-- Opening Marker --

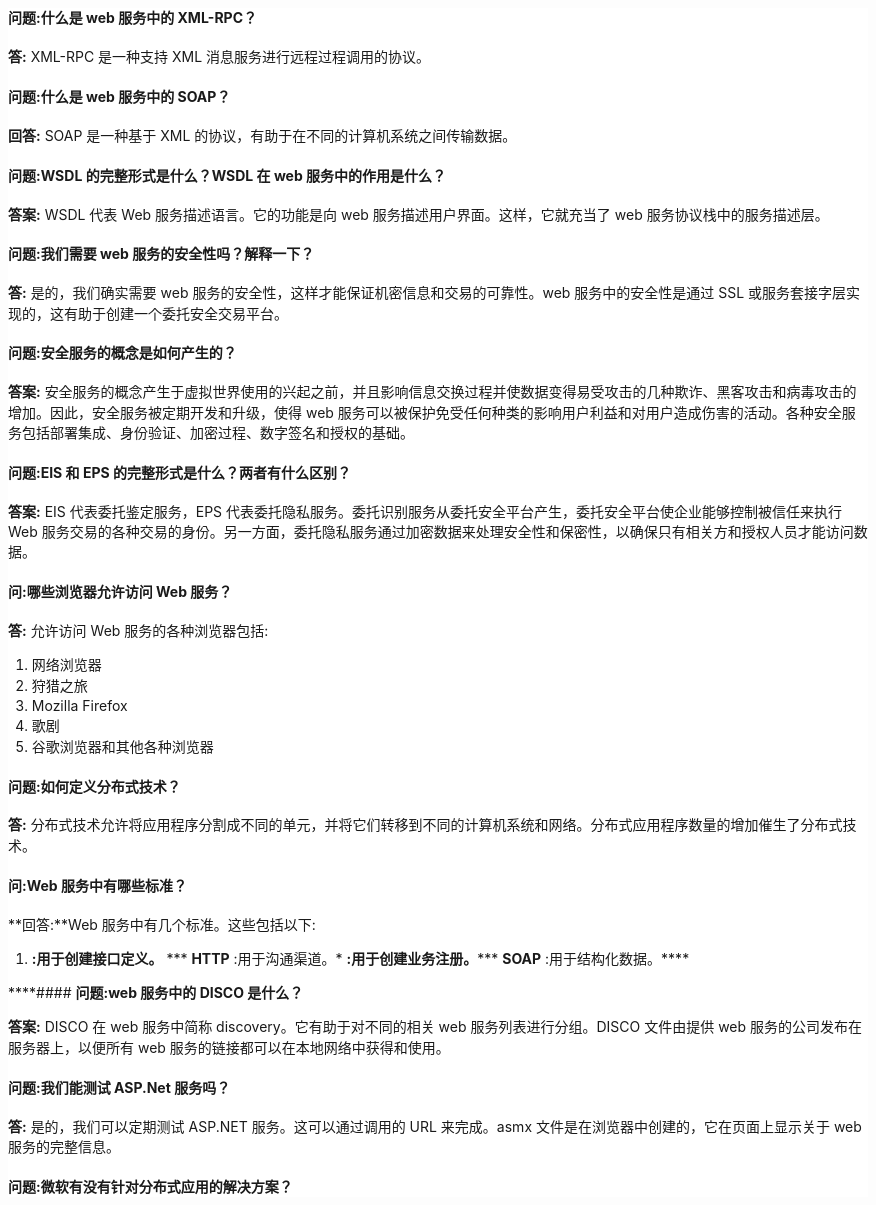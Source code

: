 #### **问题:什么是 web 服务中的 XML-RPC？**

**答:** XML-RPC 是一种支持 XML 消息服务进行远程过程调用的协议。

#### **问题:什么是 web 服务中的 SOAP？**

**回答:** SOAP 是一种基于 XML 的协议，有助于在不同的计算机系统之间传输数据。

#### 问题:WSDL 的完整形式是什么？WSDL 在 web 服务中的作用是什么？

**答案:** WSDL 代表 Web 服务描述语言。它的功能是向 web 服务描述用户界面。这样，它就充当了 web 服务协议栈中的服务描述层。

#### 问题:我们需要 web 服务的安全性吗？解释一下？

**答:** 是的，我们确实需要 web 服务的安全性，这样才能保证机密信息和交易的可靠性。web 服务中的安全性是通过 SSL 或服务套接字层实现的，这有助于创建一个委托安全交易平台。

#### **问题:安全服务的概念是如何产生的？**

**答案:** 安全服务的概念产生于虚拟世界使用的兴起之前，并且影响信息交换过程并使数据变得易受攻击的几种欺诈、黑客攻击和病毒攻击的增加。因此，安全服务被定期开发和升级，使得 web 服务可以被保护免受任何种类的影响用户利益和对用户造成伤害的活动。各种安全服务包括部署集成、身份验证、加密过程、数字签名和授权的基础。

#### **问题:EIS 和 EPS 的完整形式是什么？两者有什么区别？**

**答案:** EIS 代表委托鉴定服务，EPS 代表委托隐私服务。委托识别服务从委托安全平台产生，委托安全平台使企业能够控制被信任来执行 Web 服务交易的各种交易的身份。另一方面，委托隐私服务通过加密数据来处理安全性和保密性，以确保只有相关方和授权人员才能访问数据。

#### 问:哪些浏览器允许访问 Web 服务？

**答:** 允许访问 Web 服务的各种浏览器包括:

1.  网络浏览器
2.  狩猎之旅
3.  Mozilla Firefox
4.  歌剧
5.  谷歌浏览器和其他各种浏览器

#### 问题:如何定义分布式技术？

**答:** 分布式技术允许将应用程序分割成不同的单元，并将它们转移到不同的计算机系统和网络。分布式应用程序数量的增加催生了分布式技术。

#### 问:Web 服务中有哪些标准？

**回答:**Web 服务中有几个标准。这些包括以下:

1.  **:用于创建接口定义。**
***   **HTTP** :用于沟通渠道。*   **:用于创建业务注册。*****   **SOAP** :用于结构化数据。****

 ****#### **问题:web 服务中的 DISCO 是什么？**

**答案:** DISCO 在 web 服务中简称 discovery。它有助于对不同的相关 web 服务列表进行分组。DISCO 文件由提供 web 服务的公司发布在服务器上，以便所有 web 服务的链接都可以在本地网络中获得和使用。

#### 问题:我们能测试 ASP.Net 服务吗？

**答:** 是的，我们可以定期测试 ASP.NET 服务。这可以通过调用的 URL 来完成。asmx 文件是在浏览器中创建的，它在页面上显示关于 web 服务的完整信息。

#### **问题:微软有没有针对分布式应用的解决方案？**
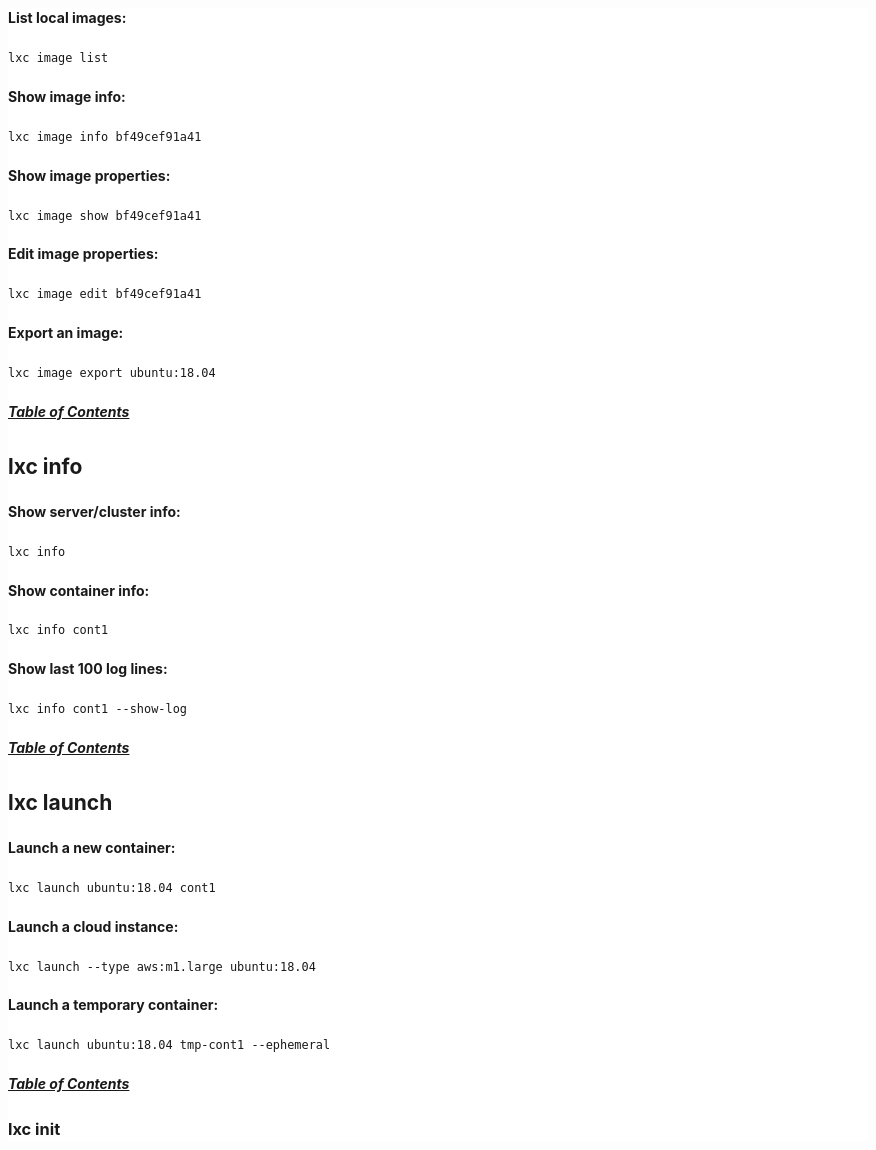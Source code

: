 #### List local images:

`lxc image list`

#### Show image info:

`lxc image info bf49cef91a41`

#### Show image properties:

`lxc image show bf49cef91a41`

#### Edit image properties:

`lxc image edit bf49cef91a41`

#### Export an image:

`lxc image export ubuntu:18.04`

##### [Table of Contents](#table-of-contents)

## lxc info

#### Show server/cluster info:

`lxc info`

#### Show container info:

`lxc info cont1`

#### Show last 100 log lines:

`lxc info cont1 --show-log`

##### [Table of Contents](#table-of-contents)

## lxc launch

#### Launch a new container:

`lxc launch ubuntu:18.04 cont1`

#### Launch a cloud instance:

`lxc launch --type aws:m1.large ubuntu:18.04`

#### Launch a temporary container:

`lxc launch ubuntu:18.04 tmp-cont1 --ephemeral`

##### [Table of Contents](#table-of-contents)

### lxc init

-- Closing Marker --

*Exercise instructions:*
Provide the number of lines in these entries that hold the word "info", without any accompanying text.

*Answer for the task:*
8